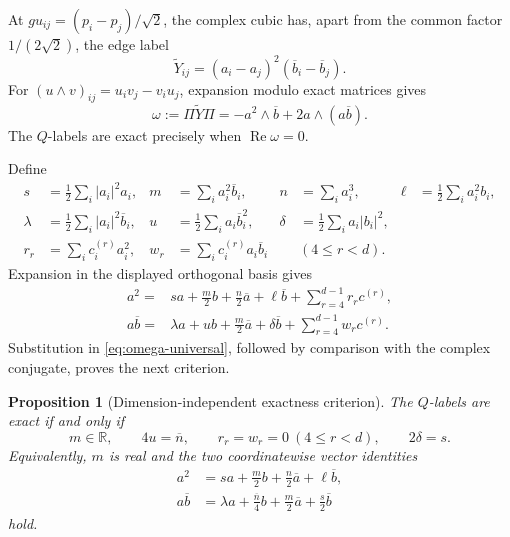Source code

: \documentclass[11pt,reqno]{amsart}
\newtheorem{proposition}[theorem]{Proposition}
\theoremstyle{remark}
\newcommand{\R}{\mathbb R}
\newcommand{\abs}[1]{\left\lvert #1\right\rvert}
\begin{document}
At $gu_{ij}=(p_i-p_j)/\sqrt2$, the complex cubic has, apart from the common
factor $1/(2\sqrt2)$, the edge label
\[
 \widetilde Y_{ij}=(a_i-a_j)^2(\overline b_i-\overline b_j).
\]
For $(u\wedge v)_{ij}=u_iv_j-v_iu_j$, expansion modulo exact matrices gives
\begin{equation}\label{eq:omega-universal}
 \omega:=\Pi\widetilde Y\Pi
 =-a^2\wedge\overline b+2a\wedge(a\overline b).
\end{equation}
The $Q$-labels are exact precisely when $\operatorname{Re}\omega=0$.

Define
\begin{align*}
 s&=\frac12\sum_i\abs{a_i}^2a_i,&
 m&=\sum_i a_i^2\overline b_i,&
 n&=\sum_i a_i^3,&
 \ell&=\frac12\sum_i a_i^2b_i,\\
 \lambda&=\frac12\sum_i\abs{a_i}^2\overline b_i,&
 u&=\frac12\sum_i a_i\overline b_i^{2},&
 \delta&=\frac12\sum_i a_i\abs{b_i}^2,\\
 r_r&=\sum_i c_i^{(r)}a_i^2,&
 w_r&=\sum_i c_i^{(r)}a_i\overline b_i
 &&(4\le r<d).
\end{align*}
Expansion in the displayed orthogonal basis gives
\begin{align}
 a^2={}&sa+\frac m2b+\frac n2\overline a+\ell\overline b
       +\sum_{r=4}^{d-1}r_r c^{(r)},\label{eq:a2-full}\\
 a\overline b={}&\lambda a+ub+\frac m2\overline a+\delta\overline b
       +\sum_{r=4}^{d-1}w_r c^{(r)}.\label{eq:ab-full}
\end{align}
Substitution in \eqref{eq:omega-universal}, followed by comparison with the
complex conjugate, proves the next criterion.

\begin{proposition}[Dimension-independent exactness criterion]
\label{prop:universal-exactness}
The $Q$-labels are exact if and only if
\begin{equation}\label{eq:exactness-moments}
 m\in\R,\qquad 4u=\overline n,\qquad
 r_r=w_r=0\ (4\le r<d),\qquad 2\delta=s.
\end{equation}
Equivalently, $m$ is real and the two coordinatewise vector identities
\begin{align}
 a^2&=sa+\frac m2b+\frac n2\overline a+\ell\overline b,
 \label{eq:universal-a2}\\
 a\overline b&=\lambda a+\frac{\overline n}{4}b
 +\frac m2\overline a+\frac s2\overline b
 \label{eq:universal-ab}
\end{align}
hold.
\end{proposition}
\end{document}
§ §
> **Instructions for the task**: Restate the whole listing above exactly, please, omitting every image.

> **Written answer**:
Source code

: \documentclass[11pt,reqno]{amsart}
\newtheorem{proposition}[theorem]{Proposition}
\theoremstyle{remark}
\newcommand{\R}{\mathbb R}
\newcommand{\abs}[1]{\left\lvert #1\right\rvert}
\begin{document}
At $gu_{ij}=(p_i-p_j)/\sqrt2$, the complex cubic has, apart from the common
factor $1/(2\sqrt2)$, the edge label
\[
 \widetilde Y_{ij}=(a_i-a_j)^2(\overline b_i-\overline b_j).
\]
For $(u\wedge v)_{ij}=u_iv_j-v_iu_j$, expansion modulo exact matrices gives
\begin{equation}\label{eq:omega-universal}
 \omega:=\Pi\widetilde Y\Pi
 =-a^2\wedge\overline b+2a\wedge(a\overline b).
\end{equation}
The $Q$-labels are exact precisely when $\operatorname{Re}\omega=0$.

Define
\begin{align*}
 s&=\frac12\sum_i\abs{a_i}^2a_i,&
 m&=\sum_i a_i^2\overline b_i,&
 n&=\sum_i a_i^3,&
 \ell&=\frac12\sum_i a_i^2b_i,\\
 \lambda&=\frac12\sum_i\abs{a_i}^2\overline b_i,&
 u&=\frac12\sum_i a_i\overline b_i^{2},&
 \delta&=\frac12\sum_i a_i\abs{b_i}^2,\\
 r_r&=\sum_i c_i^{(r)}a_i^2,&
 w_r&=\sum_i c_i^{(r)}a_i\overline b_i
 &&(4\le r<d).
\end{align*}
Expansion in the displayed orthogonal basis gives
\begin{align}
 a^2={}&sa+\frac m2b+\frac n2\overline a+\ell\overline b
       +\sum_{r=4}^{d-1}r_r c^{(r)},\label{eq:a2-full}\\
 a\overline b={}&\lambda a+ub+\frac m2\overline a+\delta\overline b
       +\sum_{r=4}^{d-1}w_r c^{(r)}.\label{eq:ab-full}
\end{align}
Substitution in \eqref{eq:omega-universal}, followed by comparison with the
complex conjugate, proves the next criterion.

\begin{proposition}[Dimension-independent exactness criterion]
\label{prop:universal-exactness}
The $Q$-labels are exact if and only if
\begin{equation}\label{eq:exactness-moments}
 m\in\R,\qquad 4u=\overline n,\qquad
 r_r=w_r=0\ (4\le r<d),\qquad 2\delta=s.
\end{equation}
Equivalently, $m$ is real and the two coordinatewise vector identities
\begin{align}
 a^2&=sa+\frac m2b+\frac n2\overline a+\ell\overline b,
 \label{eq:universal-a2}\\
 a\overline b&=\lambda a+\frac{\overline n}{4}b
 +\frac m2\overline a+\frac s2\overline b
 \label{eq:universal-ab}
\end{align}
hold.
\end{proposition}
\end{document}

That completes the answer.